Libri per ragazzi e non solo: Diario di uno sfigato innamorato

Pubblicato il ago 19, 2017 | 0 commenti

di Alice Colombo

 

Shakespeare Shapiro è un ragazzo che frequenta l’ultimo anno del liceo Ernest Hemingway a New York. Gli obiettivi di questi ultimi mesi di scuola sono stati impressi nella sua mente a caratteri cubitali dal ferro rovente dell’ossessione adolescenziale: essere ammesso al college e trovare una ragazza, uscendo finalmente dalla condizione di “sfigato”. Peccato che ogni singolo aspetto della sua vita, fin da piccolo, remi contro di lui, specialmente nel secondo ambito, quello che assorbe la quasi totalità delle sue energie.

 

copertina

 

Shakespeare detesta il suo nome, che ritiene troppo prestigioso per uno come lui, trema all’idea di essere al centro dell’attenzione, si sente inadeguato qualunque azione intraprenda e, proprio per questo, si imbarazza e si trova coinvolto  in situazioni ridicole. Se nei paraggi c’è una giovane rappresentante del sesso femminile, poi, Shakespeare indossa l’armatura del disfattista incallito: “non uscirà mai con me, tanto vale risparmiarsi la figura dello stupido e non chiederglielo nemmeno”.  Salvo poi renderla oggetto dei suoi sogni più inconfessabili.
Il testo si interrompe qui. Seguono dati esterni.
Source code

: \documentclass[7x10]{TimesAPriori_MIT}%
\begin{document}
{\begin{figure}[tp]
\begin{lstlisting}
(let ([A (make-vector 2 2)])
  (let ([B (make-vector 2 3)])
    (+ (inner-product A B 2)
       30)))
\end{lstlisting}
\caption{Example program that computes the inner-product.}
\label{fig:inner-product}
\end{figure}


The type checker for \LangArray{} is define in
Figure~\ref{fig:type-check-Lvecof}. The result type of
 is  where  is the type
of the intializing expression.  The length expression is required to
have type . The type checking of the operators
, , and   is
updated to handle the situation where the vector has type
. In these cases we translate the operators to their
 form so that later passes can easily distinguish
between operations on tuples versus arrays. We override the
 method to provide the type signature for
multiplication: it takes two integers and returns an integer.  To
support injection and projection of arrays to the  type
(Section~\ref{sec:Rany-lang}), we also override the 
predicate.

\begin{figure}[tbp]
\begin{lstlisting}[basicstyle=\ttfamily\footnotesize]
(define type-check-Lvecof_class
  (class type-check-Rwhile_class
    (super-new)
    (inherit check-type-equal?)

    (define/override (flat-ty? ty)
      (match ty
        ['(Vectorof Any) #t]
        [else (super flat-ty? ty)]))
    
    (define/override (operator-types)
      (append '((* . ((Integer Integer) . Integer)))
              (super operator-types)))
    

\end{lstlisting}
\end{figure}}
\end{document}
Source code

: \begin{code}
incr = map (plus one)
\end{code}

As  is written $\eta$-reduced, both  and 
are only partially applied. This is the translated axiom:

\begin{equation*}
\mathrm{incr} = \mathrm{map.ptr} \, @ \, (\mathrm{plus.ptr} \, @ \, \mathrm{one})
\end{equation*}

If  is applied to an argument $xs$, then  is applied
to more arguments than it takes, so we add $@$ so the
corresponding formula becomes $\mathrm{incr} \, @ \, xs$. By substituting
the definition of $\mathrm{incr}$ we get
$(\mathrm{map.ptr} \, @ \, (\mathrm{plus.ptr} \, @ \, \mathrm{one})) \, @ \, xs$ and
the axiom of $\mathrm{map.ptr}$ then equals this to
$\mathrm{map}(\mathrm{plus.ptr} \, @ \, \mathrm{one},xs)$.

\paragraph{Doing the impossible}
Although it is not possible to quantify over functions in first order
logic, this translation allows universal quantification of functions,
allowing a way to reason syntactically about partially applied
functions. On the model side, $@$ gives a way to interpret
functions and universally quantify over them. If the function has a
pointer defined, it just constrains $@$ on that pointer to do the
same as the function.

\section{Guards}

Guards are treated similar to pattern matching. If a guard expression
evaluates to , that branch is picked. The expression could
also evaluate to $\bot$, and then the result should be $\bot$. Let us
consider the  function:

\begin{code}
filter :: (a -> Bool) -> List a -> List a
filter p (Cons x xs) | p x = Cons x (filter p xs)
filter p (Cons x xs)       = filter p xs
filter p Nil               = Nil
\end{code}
La famiglia non aiuta: il fratello più piccolo, Gandhi, non possiede le inibizioni del maggiore e si permette di girovagare mano nella mano con la sua ragazza. I genitori, rimasti nell’intimo figli dei fiori, richiamano all’ordine i due figli in nome di un’autorità alla quale essi stessi non credono fino in fondo. Meno male che ci sono gli amici, anzi, il migliore e unico amico Neil, a cui confidare le proprie disgrazie per ottenere utili consigli…ovviamente dopo aver subito la spontanea risata che lo assale dopo avere ascoltato la disavventura del giorno.

 

Shakespeare viene trascinato dal padre a una partita di baseball e si becca una palla in faccia

Shakespeare viene trascinato dal padre a una partita di baseball e si becca una palla in faccia

 

Sembra proprio che non ci sia scampo per Shakespeare, prigioniero di una gabbia che egli stesso si è costruito negli anni e che, solo superficialmente, cerca di forzare. La sua fissazione sessuale è proprio la cartina di tornasole del suo atteggiamento negativo e ossessivo. La soluzione, però, è a portata di mano: per acquisire sicurezza il giovane Shakespeare deve puntare su ciò che gli riesce meglio, scrivere. È tempo di arrendersi all’evidenza e di accettare una capacità che sembra cucita su misura per colui che porta il nome del più importante poeta inglese. Solo tramite la scrittura può mostrarsi per quello che è, e anche il suo approccio con le ragazze inizia lentamente a cambiare…

 

Entro la fine dell'anno ogni allievo deve scrivere la storia della propria vita

Entro la fine dell’anno ogni allievo deve scrivere la storia della propria vita

 

Il narratore alterna nel romanzo capitoli che si susseguono in ordine cronologico, da Settembre a Giugno dell’ultimo anno di liceo, a capitoli in flash back (che in letteratura è meglio definire analessi) in cui ci regala gli episodi salienti della propria disperata condizione di sfigato, riesumandoli dalla memoria.

Non è raro che un ragazzo dell’età di Shakespeare percepisca la propria vita come un disastro e, a prescindere dall’ironia con cui l’autore (Jake Wizner, al suo primo romanzo) indubbiamente condisce il racconto, questa lettura può esserci utile per riflettere sul nostro comportamento di genitori o di figli. Per i genitori occorre ricordare che il buon esempio è più efficace di qualunque discorso se vogliamo farci ascoltare; per i figli, che se anche non abbiamo modelli di vita esaltanti da seguire, non possiamo dare la colpa dei nostri piccoli fallimenti agli altri, ma dobbiamo rimboccarci le maniche, cercare i nostri punti di forza e puntare sulle nostre qualità.